The Company maintains various stock incentive plans that provide long-term incentives to the Company’s key employees, including officers, directors, consultants and advisors (Eligible Participants). Under the incentive plans, the Company may grant incentive stock options, non-qualified stock options, restricted stock, restricted stock units, stock appreciation rights, other stock-based awards or any combination thereof to Eligible Participants. The Compensation Committee of the Company’s Board of Directors establishes the terms and conditions of any awards granted under the plans, provided that the exercise price of any stock options granted may not be less than the fair value of the common stock on the date of the grant.

Stock Options

The Company has granted non-qualified stock options under its stock incentive plans. The stock options generally vest in equal installments over three years and expire in ten years. Non-vested stock options are generally forfeitable upon termination of employment. During 2012, the Company granted 78,043 non-qualified stock options under these same terms and also assumed and converted 2,668,046 non-qualified stock options related to the merger with Complete.

In accordance with authoritative guidance related to stock-based compensation, the Company recognizes compensation expense for stock option grants based on the fair value at the date of grant using the Black-Scholes-Merton option pricing model. The Company uses historical data, among other factors, to estimate the expected price volatility, the expected life of the stock option and the expected forfeiture rate. The risk-free rate is based on the U.S. Treasury yield curve in effect at the time of grant for the expected life of the stock option.
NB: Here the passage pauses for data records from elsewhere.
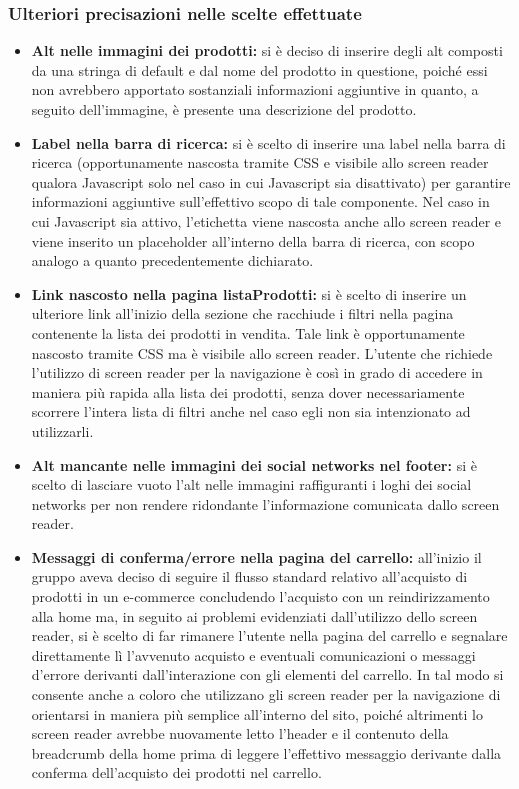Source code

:  \subsubsection{Ulteriori precisazioni nelle scelte effettuate}
 \begin{itemize}
     \item \textbf{Alt nelle immagini dei prodotti:} si è deciso di inserire degli alt composti da una stringa di default e dal nome del prodotto in questione, poiché essi non avrebbero apportato sostanziali informazioni aggiuntive in quanto, a seguito dell'immagine, è presente una descrizione del prodotto.
     \item \textbf{Label nella barra di ricerca:} si è scelto di inserire una label nella barra di ricerca (opportunamente nascosta tramite CSS e visibile allo screen reader qualora Javascript solo nel caso in cui Javascript sia disattivato) per garantire informazioni aggiuntive sull'effettivo scopo di tale componente. Nel caso in cui Javascript sia attivo, l'etichetta viene nascosta anche allo screen reader e viene inserito un placeholder all'interno della barra di ricerca, con scopo analogo a quanto precedentemente dichiarato.  
     \item \textbf{Link nascosto nella pagina listaProdotti:} si è scelto di inserire un ulteriore link all'inizio della sezione che racchiude i filtri nella pagina contenente la lista dei prodotti in vendita. Tale link è opportunamente nascosto tramite CSS ma è visibile allo screen reader. L'utente che richiede l'utilizzo di screen reader per la navigazione è così in grado di accedere in maniera più rapida alla lista dei prodotti, senza dover necessariamente scorrere l'intera lista di filtri anche nel caso egli non sia intenzionato ad utilizzarli.
     \item \textbf{Alt mancante nelle immagini dei social networks nel footer:} si è scelto di lasciare vuoto l'alt nelle immagini raffiguranti i loghi dei social networks per non rendere ridondante l'informazione comunicata dallo screen reader. 
     \item \textbf{Messaggi di conferma/errore nella pagina del carrello:} all'inizio il gruppo aveva deciso di seguire il flusso standard relativo all'acquisto di prodotti in un e-commerce concludendo l'acquisto con un reindirizzamento alla home ma, in seguito ai problemi evidenziati dall'utilizzo dello screen reader, si è scelto di far rimanere l'utente nella pagina del carrello e segnalare direttamente lì l'avvenuto acquisto e eventuali comunicazioni o messaggi d'errore derivanti dall'interazione con gli elementi del carrello. In tal modo si consente anche a coloro che utilizzano gli screen reader per la navigazione di orientarsi in maniera più semplice all'interno del sito, poiché altrimenti lo screen reader avrebbe nuovamente letto l'header e il contenuto della breadcrumb della home prima di leggere l'effettivo messaggio derivante dalla conferma dell'acquisto dei prodotti nel carrello.
 \end{itemize}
The following table presents the fair value of stock option grants made during the years ended December 31, 2012, 2011 and 2010, as well as the options assumed and converted in the Complete acquisition, and the related assumptions used to calculate the fair value:

 

     Years Ended December 31,  
     2012
Actual
    2011
Actual
    2010
Actual
 

Weighted average fair value of grants

   $ 21.76      $ 13.54      $ 10.56   
  

 

 

   

 

 

   

 

 

 

Black-Scholes-Merton Assumptions:

      

Risk free interest rate

     0.41     0.85     2.07

Expected life (years)

     2        5        4   

Volatility

     55.27     56.31     49.28

Dividend yield

     —          —          —     

For 2012, the expected life of options assumed and converted in connection with the Complete acquisition was approximately two years, and the expected life of new option grants issued in 2012 was approximately five years, resulting in a weighted average life of approximately two years.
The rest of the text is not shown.